É neste contexto que as corporações multinacionais surgem como o expoente máximo da concorrência imperfeita, quer através de tentativas tradicionais de domínio de mercado, como o monopólio, oligopólio ou cartéis, quer através de formas bastante mais subtis e usadas com maior frequência nas últimas décadas.”
O grande distorsor no sistema económico capitalista atual é o impulso para o fim da concorrência entre os agentes económicos. A tendência nas últimas décadas foi para a concentração empresarial, com a aparição de uma horda de “economistas” e “comentadores” defendem para as massas a necessidade da fusão, aquisição e incorporação entre empresas. O movimento concentrador foi particularmente intenso no setor bancário, criando algumas dezenas de grande bancos “too big to fail” e que – mal geridos – dependiam do Estado para se furtarem ao colapso.
“Desde os anos 80, ao mesmo tempo que o processo de globalização se tem acelerado, os lucros corporativos têm crescido a um ritmo que nada faria prever. Exceptuando o setor financeiro, nos EUA, os ganhos não caíram como seria expectável no decorrer de uma profunda recessão, e rapidamente regressaram a níveis bem acima da média. Esta situação desafia a lógica económica: os lucros são elevados e continuam a sua ascensão, nem sempre linear é certo, apesar dos preços dos factores de produção continuarem a aumentar e o crescimento económico ser cada vez mais baixo. Como pode tal ser possível? Teoricamente, lucros grandes atraem mais competidores ao mercado, baixando os ganhos, enquanto que lucros baixos levam à saída de competidores, deixando o campo aberto para maiores lucros das empresas que se mantiveram no mercado. No entanto, tal deixou de se verificar. (…) Défices governamentais elevados estão a alimentar diretamente despesa que está fortalecendo os retornos e lucros corporativos, aumentando as poupanças dos grandes privados.” (…) “Muitas das companhias exportadoras das nações com mercados de trabalho de baixo custo são propriedade ou controlados por multinacionais. As corporações multinacionais estiveram envolvidas em pelo menos 50% das exportações chinesas.

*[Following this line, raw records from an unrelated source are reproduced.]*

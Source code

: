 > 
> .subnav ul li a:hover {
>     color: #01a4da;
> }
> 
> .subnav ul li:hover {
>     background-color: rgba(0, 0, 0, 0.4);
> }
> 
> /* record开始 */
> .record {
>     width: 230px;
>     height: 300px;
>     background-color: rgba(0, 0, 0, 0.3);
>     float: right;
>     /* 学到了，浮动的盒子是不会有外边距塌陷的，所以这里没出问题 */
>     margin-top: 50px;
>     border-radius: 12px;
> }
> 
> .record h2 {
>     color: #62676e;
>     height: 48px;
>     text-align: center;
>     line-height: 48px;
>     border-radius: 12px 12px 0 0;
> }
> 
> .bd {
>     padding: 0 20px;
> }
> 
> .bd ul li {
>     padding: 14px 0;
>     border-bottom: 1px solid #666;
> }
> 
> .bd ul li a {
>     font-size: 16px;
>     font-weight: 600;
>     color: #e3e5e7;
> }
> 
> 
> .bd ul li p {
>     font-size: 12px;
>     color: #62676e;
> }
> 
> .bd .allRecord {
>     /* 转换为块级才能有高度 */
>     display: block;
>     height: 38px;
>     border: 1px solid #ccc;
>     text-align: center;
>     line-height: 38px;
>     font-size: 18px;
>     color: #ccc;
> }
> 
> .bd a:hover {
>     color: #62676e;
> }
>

Há também uma forte correlação entre a subida secular dos lucros corporativos e a explosão massiva dos lucros residentes nos paraísos fiscais, que escapam portanto à tributação dos Estados.”
Que não restem duvidas: a maior ameaça atual para as democracias é o crescimento extraordinário do poder e influencia das multinacionais. Foram elas que pagaram aos políticos ocidentais (em corrupção direta e indiretamente em financiamentos de campanha) para aceitarem e implementarem a des regulação comercial radical e sem contrapartidas que desindustrializou o Ocidente e deslocalizou a indústria para a China. Quem lucrou mais neste processo não foram os trabalhadores chineses, miseravelmente pagos e sem direitos laborais, foram os grandes acionistas das grandes multinacionais que estiveram por detrás destes processos de deslocalização.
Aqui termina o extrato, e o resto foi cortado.